§ Problem details:
Can you pull out each line of the data below that includes the word "Smecker"?

Saved entries
****************

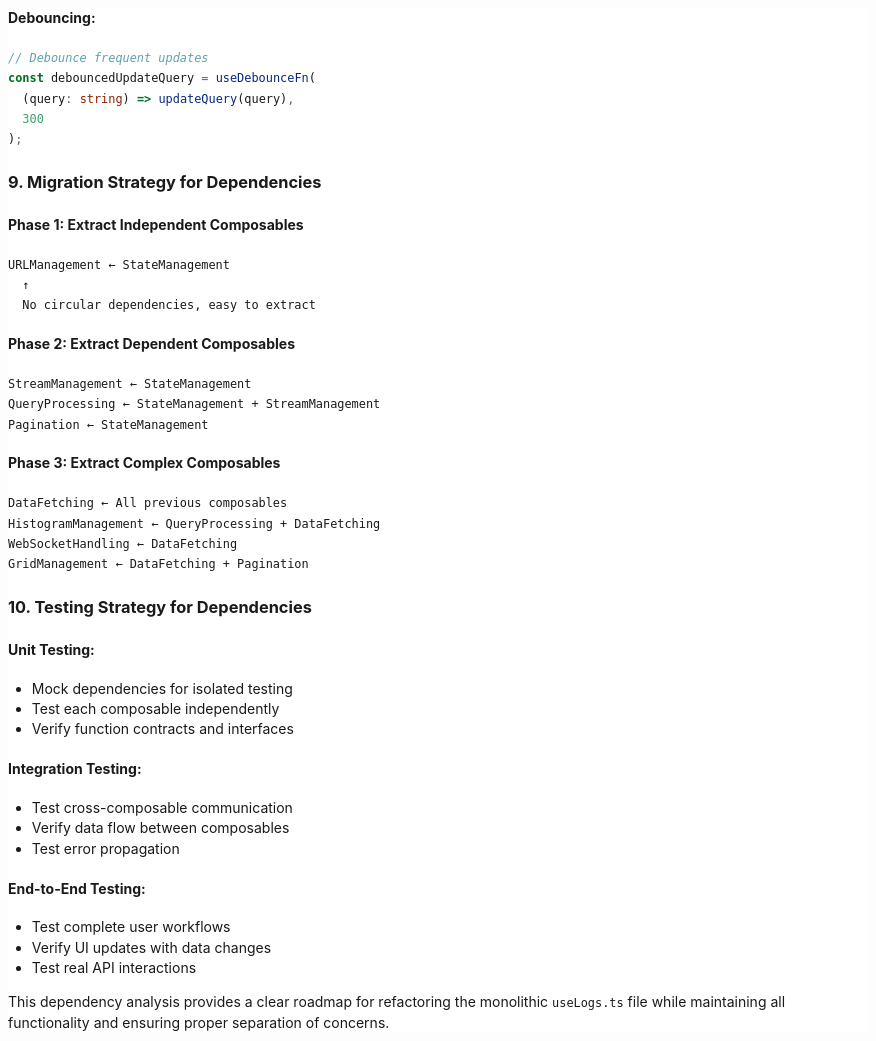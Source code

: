 #### **Debouncing:**
```typescript
// Debounce frequent updates
const debouncedUpdateQuery = useDebounceFn(
  (query: string) => updateQuery(query),
  300
);
```

### 9. Migration Strategy for Dependencies

#### **Phase 1: Extract Independent Composables**
```
URLManagement ← StateManagement
  ↑
  No circular dependencies, easy to extract
```

#### **Phase 2: Extract Dependent Composables**  
```
StreamManagement ← StateManagement
QueryProcessing ← StateManagement + StreamManagement
Pagination ← StateManagement
```

#### **Phase 3: Extract Complex Composables**
```
DataFetching ← All previous composables
HistogramManagement ← QueryProcessing + DataFetching
WebSocketHandling ← DataFetching
GridManagement ← DataFetching + Pagination
```

### 10. Testing Strategy for Dependencies

#### **Unit Testing:**
- Mock dependencies for isolated testing
- Test each composable independently
- Verify function contracts and interfaces

#### **Integration Testing:**
- Test cross-composable communication
- Verify data flow between composables
- Test error propagation

#### **End-to-End Testing:**
- Test complete user workflows
- Verify UI updates with data changes
- Test real API interactions

This dependency analysis provides a clear roadmap for refactoring the monolithic `useLogs.ts` file while maintaining all functionality and ensuring proper separation of concerns.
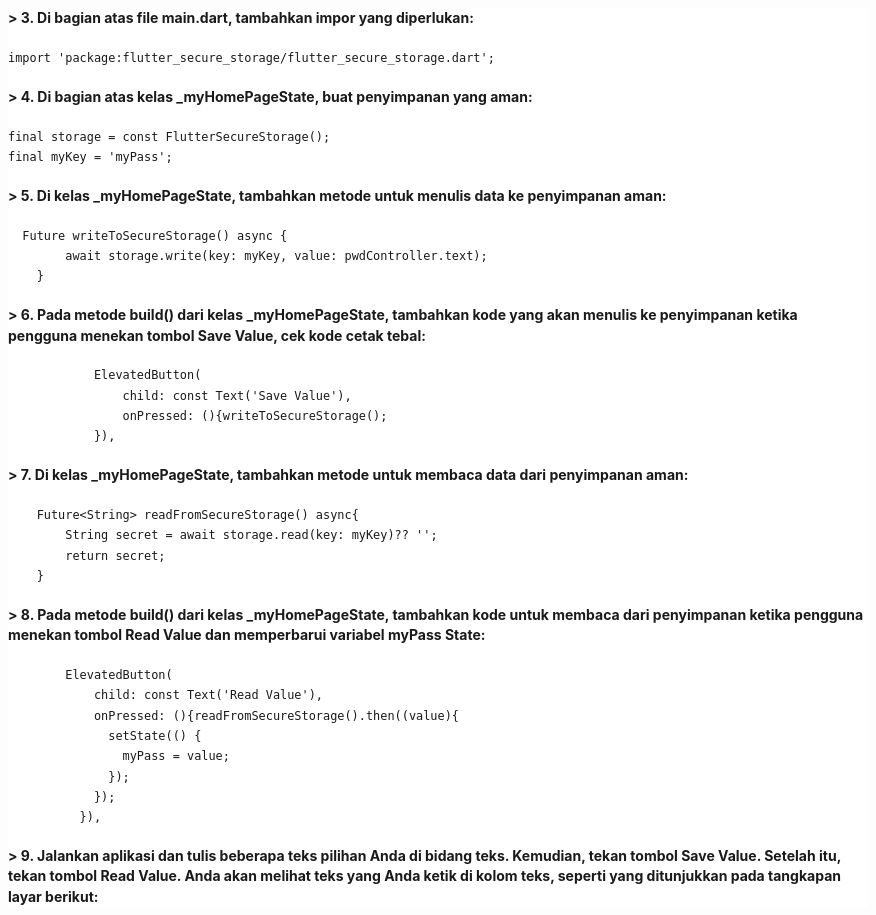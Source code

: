 #### > 3. Di bagian atas file main.dart, tambahkan impor yang diperlukan:

    import 'package:flutter_secure_storage/flutter_secure_storage.dart';

#### > 4. Di bagian atas kelas \_myHomePageState, buat penyimpanan yang aman:

    final storage = const FlutterSecureStorage();
    final myKey = 'myPass';

#### > 5. Di kelas \_myHomePageState, tambahkan metode untuk menulis data ke penyimpanan aman:

      Future writeToSecureStorage() async {
            await storage.write(key: myKey, value: pwdController.text);
        }

#### > 6. Pada metode build() dari kelas \_myHomePageState, tambahkan kode yang akan menulis ke penyimpanan ketika pengguna menekan tombol Save Value, cek kode cetak tebal:

                ElevatedButton(
                    child: const Text('Save Value'),
                    onPressed: (){writeToSecureStorage();
                }),

#### > 7. Di kelas \_myHomePageState, tambahkan metode untuk membaca data dari penyimpanan aman:

        Future<String> readFromSecureStorage() async{
            String secret = await storage.read(key: myKey)?? '';
            return secret;
        }

#### > 8. Pada metode build() dari kelas \_myHomePageState, tambahkan kode untuk membaca dari penyimpanan ketika pengguna menekan tombol Read Value dan memperbarui variabel myPass State:

            ElevatedButton(
                child: const Text('Read Value'),
                onPressed: (){readFromSecureStorage().then((value){
                  setState(() {
                    myPass = value;
                  });
                });
              }),

#### > 9. Jalankan aplikasi dan tulis beberapa teks pilihan Anda di bidang teks. Kemudian, tekan tombol Save Value. Setelah itu, tekan tombol Read Value. Anda akan melihat teks yang Anda ketik di kolom teks, seperti yang ditunjukkan pada tangkapan layar berikut:
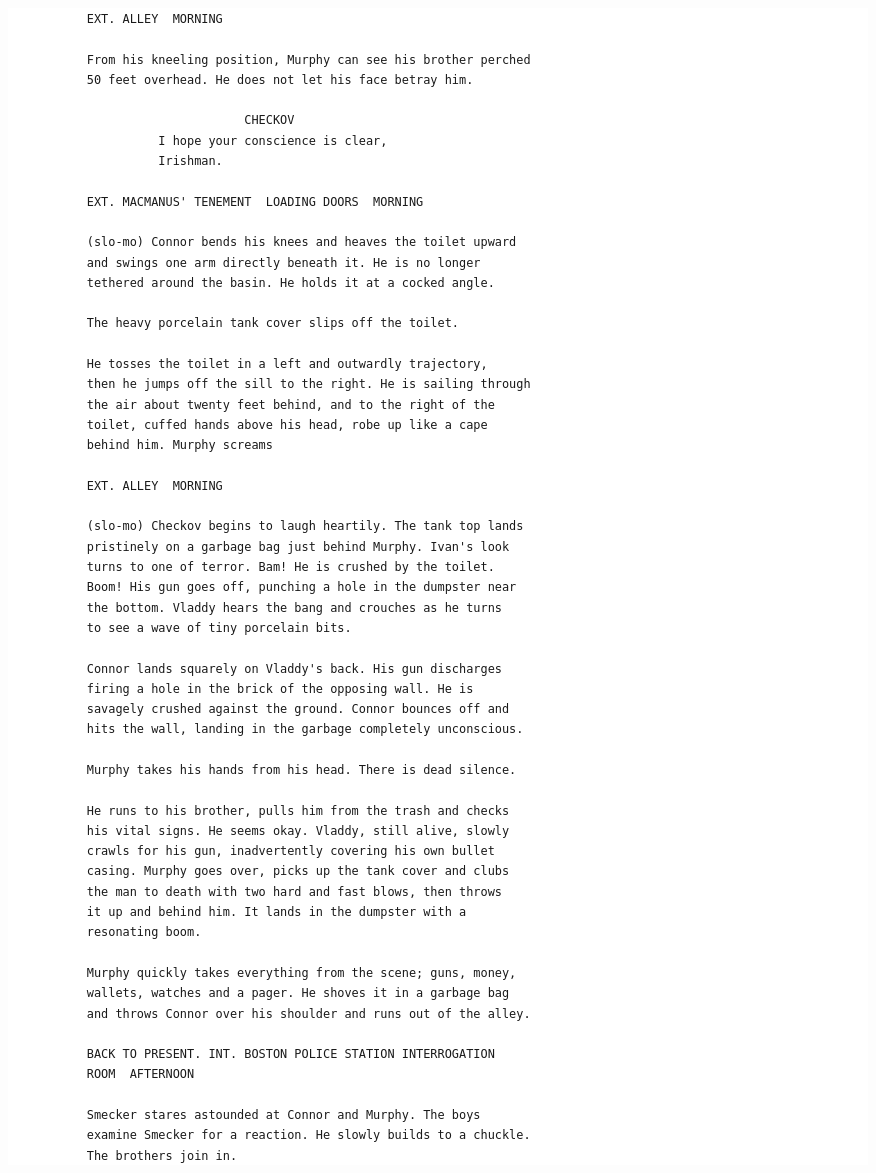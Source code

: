                EXT. ALLEY  MORNING

               From his kneeling position, Murphy can see his brother perched 
               50 feet overhead. He does not let his face betray him.

                                     CHECKOV
                         I hope your conscience is clear, 
                         Irishman.

               EXT. MACMANUS' TENEMENT  LOADING DOORS  MORNING

               (slo-mo) Connor bends his knees and heaves the toilet upward 
               and swings one arm directly beneath it. He is no longer 
               tethered around the basin. He holds it at a cocked angle.

               The heavy porcelain tank cover slips off the toilet.

               He tosses the toilet in a left and outwardly trajectory, 
               then he jumps off the sill to the right. He is sailing through 
               the air about twenty feet behind, and to the right of the 
               toilet, cuffed hands above his head, robe up like a cape 
               behind him. Murphy screams

               EXT. ALLEY  MORNING

               (slo-mo) Checkov begins to laugh heartily. The tank top lands 
               pristinely on a garbage bag just behind Murphy. Ivan's look 
               turns to one of terror. Bam! He is crushed by the toilet. 
               Boom! His gun goes off, punching a hole in the dumpster near 
               the bottom. Vladdy hears the bang and crouches as he turns 
               to see a wave of tiny porcelain bits.

               Connor lands squarely on Vladdy's back. His gun discharges 
               firing a hole in the brick of the opposing wall. He is 
               savagely crushed against the ground. Connor bounces off and 
               hits the wall, landing in the garbage completely unconscious.

               Murphy takes his hands from his head. There is dead silence.

               He runs to his brother, pulls him from the trash and checks 
               his vital signs. He seems okay. Vladdy, still alive, slowly 
               crawls for his gun, inadvertently covering his own bullet 
               casing. Murphy goes over, picks up the tank cover and clubs 
               the man to death with two hard and fast blows, then throws 
               it up and behind him. It lands in the dumpster with a 
               resonating boom.

               Murphy quickly takes everything from the scene; guns, money, 
               wallets, watches and a pager. He shoves it in a garbage bag 
               and throws Connor over his shoulder and runs out of the alley.

               BACK TO PRESENT. INT. BOSTON POLICE STATION INTERROGATION 
               ROOM  AFTERNOON

               Smecker stares astounded at Connor and Murphy. The boys 
               examine Smecker for a reaction. He slowly builds to a chuckle. 
               The brothers join in.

****************

§ Response to the task:
               Smecker stares astounded at Connor and Murphy. The boys 
               examine Smecker for a reaction. He slowly builds to a chuckle. 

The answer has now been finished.